Alejandro Hope, a prominent Mexican security analyst, said that if the United States hadn’t agreed to drop the case against Cienfuegos, “the army would have held off on any kind of cooperation with the U.S. for a decade.”
Mike Vigil, a former DEA chief of international operations, said that the U.S. decision “is nothing more than a gift, a huge gift” from Trump to López Obrador. The two men have developed a warm relationship despite their ideological differences and the former’s history of aggressive and offensive rhetoric toward Mexico.
Vigil also said that “the chances of Cienfuegos being convicted in Mexico are slim to none,” adding that the U.S. decision “sends a very negative message to U.S. law enforcement agencies – that Donald Trump is willing to politically manipulate judicial proceedings.”
The decision represents a radical change of direction given that the United States government has sought to extradite Mexican drug traffickers and try them in its own courtrooms for decades because it believed that they would never be brought to justice in Mexico.
But the Trump administration is apparently willing to put that belief to one side in order not to upset the Mexican government – another radical shift given that the U.S. president is not known for his amiability toward Mexico.
In a filing asking a judge to dismiss the charges against Cienfuegos, U.S. prosecutors acknowledged that the Trump administration had come to the conclusion that preserving the relationship with Mexico was more important than pursuing the case.
“The United States has determined that sensitive and important foreign policy considerations outweigh the government’s interest in pursuing the prosecution of the defendant, under the totality of the circumstances, and therefore require dismissal of the case,” they wrote.
Ebrard rejected any suggestion that the United States’ actions were related to López Obrador’s decision not to congratulate Joe Biden on his election victory over Trump.
At his news conference on Wednesday morning, López Obrador asserted that there would be no impunity in the Cienfuegos case. He also said that Mexico had not committed to giving anything to the U.S. in exchange for it dropping the charges.
“There’s no exchange, we don’t establish commitments that affect our principles. … It doesn’t mean impunity, … an investigation has started, it started when they sent us the evidence,” López Obrador said.
He said the government expressed its anger to the United States about not being informed about the plan to arrest Cienfuegos because the U.S. violated a years-old agreement to provide such information.

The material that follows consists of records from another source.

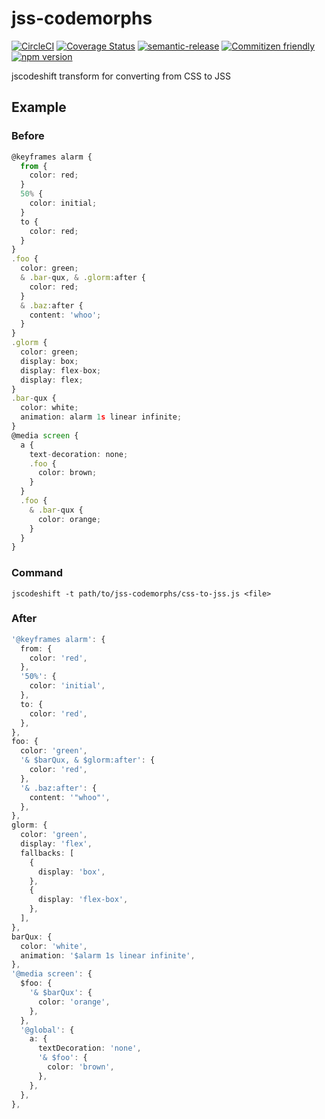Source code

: # jss-codemorphs

[![CircleCI](https://circleci.com/gh/codemodsquad/jss-codemorphs.svg?style=svg)](https://circleci.com/gh/codemodsquad/jss-codemorphs)
[![Coverage Status](https://codecov.io/gh/codemodsquad/jss-codemorphs/branch/master/graph/badge.svg)](https://codecov.io/gh/codemodsquad/jss-codemorphs)
[![semantic-release](https://img.shields.io/badge/%20%20%F0%9F%93%A6%F0%9F%9A%80-semantic--release-e10079.svg)](https://github.com/semantic-release/semantic-release)
[![Commitizen friendly](https://img.shields.io/badge/commitizen-friendly-brightgreen.svg)](http://commitizen.github.io/cz-cli/)
[![npm version](https://badge.fury.io/js/jss-codemorphs.svg)](https://badge.fury.io/js/jss-codemorphs)

jscodeshift transform for converting from CSS to JSS

## Example

### Before

```ts
@keyframes alarm {
  from {
    color: red;
  }
  50% {
    color: initial;
  }
  to {
    color: red;
  }
}
.foo {
  color: green;
  & .bar-qux, & .glorm:after {
    color: red;
  }
  & .baz:after {
    content: 'whoo';
  }
}
.glorm {
  color: green;
  display: box;
  display: flex-box;
  display: flex;
}
.bar-qux {
  color: white;
  animation: alarm 1s linear infinite;
}
@media screen {
  a {
    text-decoration: none;
    .foo {
      color: brown;
    }
  }
  .foo {
    & .bar-qux {
      color: orange;
    }
  }
}
```

### Command

```
jscodeshift -t path/to/jss-codemorphs/css-to-jss.js <file>
```

### After

```ts
'@keyframes alarm': {
  from: {
    color: 'red',
  },
  '50%': {
    color: 'initial',
  },
  to: {
    color: 'red',
  },
},
foo: {
  color: 'green',
  '& $barQux, & $glorm:after': {
    color: 'red',
  },
  '& .baz:after': {
    content: '"whoo"',
  },
},
glorm: {
  color: 'green',
  display: 'flex',
  fallbacks: [
    {
      display: 'box',
    },
    {
      display: 'flex-box',
    },
  ],
},
barQux: {
  color: 'white',
  animation: '$alarm 1s linear infinite',
},
'@media screen': {
  $foo: {
    '& $barQux': {
      color: 'orange',
    },
  },
  '@global': {
    a: {
      textDecoration: 'none',
      '& $foo': {
        color: 'brown',
      },
    },
  },
},
```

The managing editor of InSight Crime, a foundation dedicated to the study of organized crime in Latin America, expressed doubt that Cienfuegos would be tried in a civilian court.
“[AMLO’s] prosecutors are going to have to weigh up what the evidence against Cienfuegos is and whether it is strong enough to warrant a very public trial, against the loyalty of the army and how much he wants to keep the army onside,” Chris Dalby said.
“Cienfuegos has a lot of friends in high places.”
It is also likely that Mexican courts will be unable to try Cienfuegos on much of the evidence collected by U.S. authorities.
The interception of the former defense minister’s telephone communications was not authorized by a Mexican judge and therefore the incriminating Blackberry messages were illegally obtained and will be inadmissible in court, wrote Carlos Marín, a columnist with the newspaper Milenio.
He also said the government could legally detain Cienfuegos in a military prison or place him under house arrest for up to 40 days while an investigation takes place. However, it appears more likely that he will be not be arrested upon arrival in Mexico.
The “possibility that Cienfuegos will remain free, at least for some time,” said The Washington Post, is “a symbol to some of the Mexican government’s ability to play hardball with the United States — and win.”